On 08/29/2016 09:04 AM, Andrew Borodin wrote:

In this message I address only first problem. I want to construct a penalty function that will choose: 1. Entry with a zero volume and smallest margin, that can accommodate insertion tuple without extension, if one exists; 2. Entry with smallest volume, that can accommodate insertion tuple without extension, if one exists; 3. Entry with zero volume increase after insert and smallest margin increase, if one exists; 4. Entry with minimal volume increase after insert.

## Advertising

`Looking at the code, by "margin", you mean the sum of all "edges", i.e.`

`of each dimension, of the cube. I guess the point of that is to`

`differentiate between cubes that have the same volume, but a different`

`shape.`

`So, let's try to come up with a scheme that doesn't require IEEE 754`

`floats. Those above cases can be split into two categories, depending on`

`whether the new value has zero volume or not. We can use a completely`

`different scheme for the two cases, if we want, because when we're`

`choosing a target page to insert to, penalty gets called for every`

`original tuple, but with the same new tuple.`

`Here's a scheme I just came up with.
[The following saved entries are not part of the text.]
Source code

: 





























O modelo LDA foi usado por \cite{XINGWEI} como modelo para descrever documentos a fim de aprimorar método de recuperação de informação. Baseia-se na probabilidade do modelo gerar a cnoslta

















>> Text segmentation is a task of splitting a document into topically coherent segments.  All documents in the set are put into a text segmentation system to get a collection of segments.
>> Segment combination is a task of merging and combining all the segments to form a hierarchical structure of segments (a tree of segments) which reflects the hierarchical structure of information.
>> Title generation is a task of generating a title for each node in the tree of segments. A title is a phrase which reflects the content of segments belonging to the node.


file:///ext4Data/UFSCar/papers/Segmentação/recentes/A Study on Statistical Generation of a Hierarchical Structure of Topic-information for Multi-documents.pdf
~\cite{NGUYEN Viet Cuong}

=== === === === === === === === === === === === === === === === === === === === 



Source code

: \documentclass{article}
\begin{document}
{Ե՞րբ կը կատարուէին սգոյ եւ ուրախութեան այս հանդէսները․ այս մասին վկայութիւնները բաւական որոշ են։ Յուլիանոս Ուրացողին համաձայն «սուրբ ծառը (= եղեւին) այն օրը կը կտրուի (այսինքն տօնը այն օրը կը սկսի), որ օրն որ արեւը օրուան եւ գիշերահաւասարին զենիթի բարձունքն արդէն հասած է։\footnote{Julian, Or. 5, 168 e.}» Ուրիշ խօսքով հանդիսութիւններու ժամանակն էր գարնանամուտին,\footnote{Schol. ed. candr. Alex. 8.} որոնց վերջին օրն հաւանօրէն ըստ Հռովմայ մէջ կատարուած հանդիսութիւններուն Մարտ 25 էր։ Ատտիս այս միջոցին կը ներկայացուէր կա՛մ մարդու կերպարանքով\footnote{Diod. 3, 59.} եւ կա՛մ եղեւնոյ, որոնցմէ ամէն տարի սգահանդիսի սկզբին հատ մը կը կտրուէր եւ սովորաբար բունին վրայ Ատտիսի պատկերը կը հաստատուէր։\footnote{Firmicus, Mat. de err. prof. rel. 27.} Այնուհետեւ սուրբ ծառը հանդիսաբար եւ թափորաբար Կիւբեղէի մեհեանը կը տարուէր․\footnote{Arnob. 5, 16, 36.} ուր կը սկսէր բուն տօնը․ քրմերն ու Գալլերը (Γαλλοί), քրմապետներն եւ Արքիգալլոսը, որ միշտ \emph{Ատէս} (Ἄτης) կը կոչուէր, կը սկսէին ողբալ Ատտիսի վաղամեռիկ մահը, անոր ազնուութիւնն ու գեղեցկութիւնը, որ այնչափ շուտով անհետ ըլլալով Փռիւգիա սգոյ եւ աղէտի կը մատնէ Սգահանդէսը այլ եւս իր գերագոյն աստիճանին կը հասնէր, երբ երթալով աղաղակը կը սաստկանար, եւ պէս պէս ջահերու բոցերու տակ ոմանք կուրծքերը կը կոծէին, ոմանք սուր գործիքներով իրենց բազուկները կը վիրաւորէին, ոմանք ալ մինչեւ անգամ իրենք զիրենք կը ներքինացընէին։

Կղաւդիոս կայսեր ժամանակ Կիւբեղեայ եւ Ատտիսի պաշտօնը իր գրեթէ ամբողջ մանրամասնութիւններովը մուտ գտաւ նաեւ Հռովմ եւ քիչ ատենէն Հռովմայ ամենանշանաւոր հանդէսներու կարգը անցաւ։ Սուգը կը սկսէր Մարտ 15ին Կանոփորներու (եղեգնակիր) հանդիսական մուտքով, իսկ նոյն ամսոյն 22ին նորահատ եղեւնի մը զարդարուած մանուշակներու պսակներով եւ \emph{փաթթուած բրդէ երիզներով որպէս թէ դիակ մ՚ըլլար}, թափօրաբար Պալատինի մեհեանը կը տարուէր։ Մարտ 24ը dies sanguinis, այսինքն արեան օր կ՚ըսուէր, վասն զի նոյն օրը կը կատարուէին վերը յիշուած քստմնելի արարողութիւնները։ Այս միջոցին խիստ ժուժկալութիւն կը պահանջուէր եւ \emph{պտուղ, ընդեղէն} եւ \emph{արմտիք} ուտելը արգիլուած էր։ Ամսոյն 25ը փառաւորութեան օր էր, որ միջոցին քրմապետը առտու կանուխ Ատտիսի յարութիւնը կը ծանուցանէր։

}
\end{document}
There might be better ones, but`

`it's something.`

Let's have: oX: Original tuple's edge sum nX: New tuple's edge sum dX: Edge increase oV: Original tuple's volume nX: New tuple's volume dX: Volume increase Case A: New entry has zero volume. ------ Two sub-cases: A1: if dE > 0, use dE. dE must be in the range [0, nE] A2: otherwise, use oE. So how do we cram those two into a single float?

`If we offset case A1 by n, we can use the range between [0, nE] for A2.`

`Something like this pseudocode:`

if (dE > 0) return nE + dE; /* A1, offset dE into range [nE, inf] */ else return nE - (nE/oE); /* A2, scale oE into range [0, nE] */ Case B: New entry has non-zero volume ------ B1: if dV > 0. use dV. dV must be in the range [0, nV]. B2: if dE > 0, use dE. dE must be in the range [0, nE]. B3: oV, otherwise.

`By offsetting cases B1 and B2, we can again divide the range into three`

`parts, with pseudocode like:`

if (dV > 0) return nV + nE + dV; /* B1, offset dV into range [nV+nE, inf] */ else if (dE > 0) return nV + dE; /* B2, offset dE into range [nV, nV+nE] */ else return nV - (nV/oV) /* B3, scale oV into range [0, nV]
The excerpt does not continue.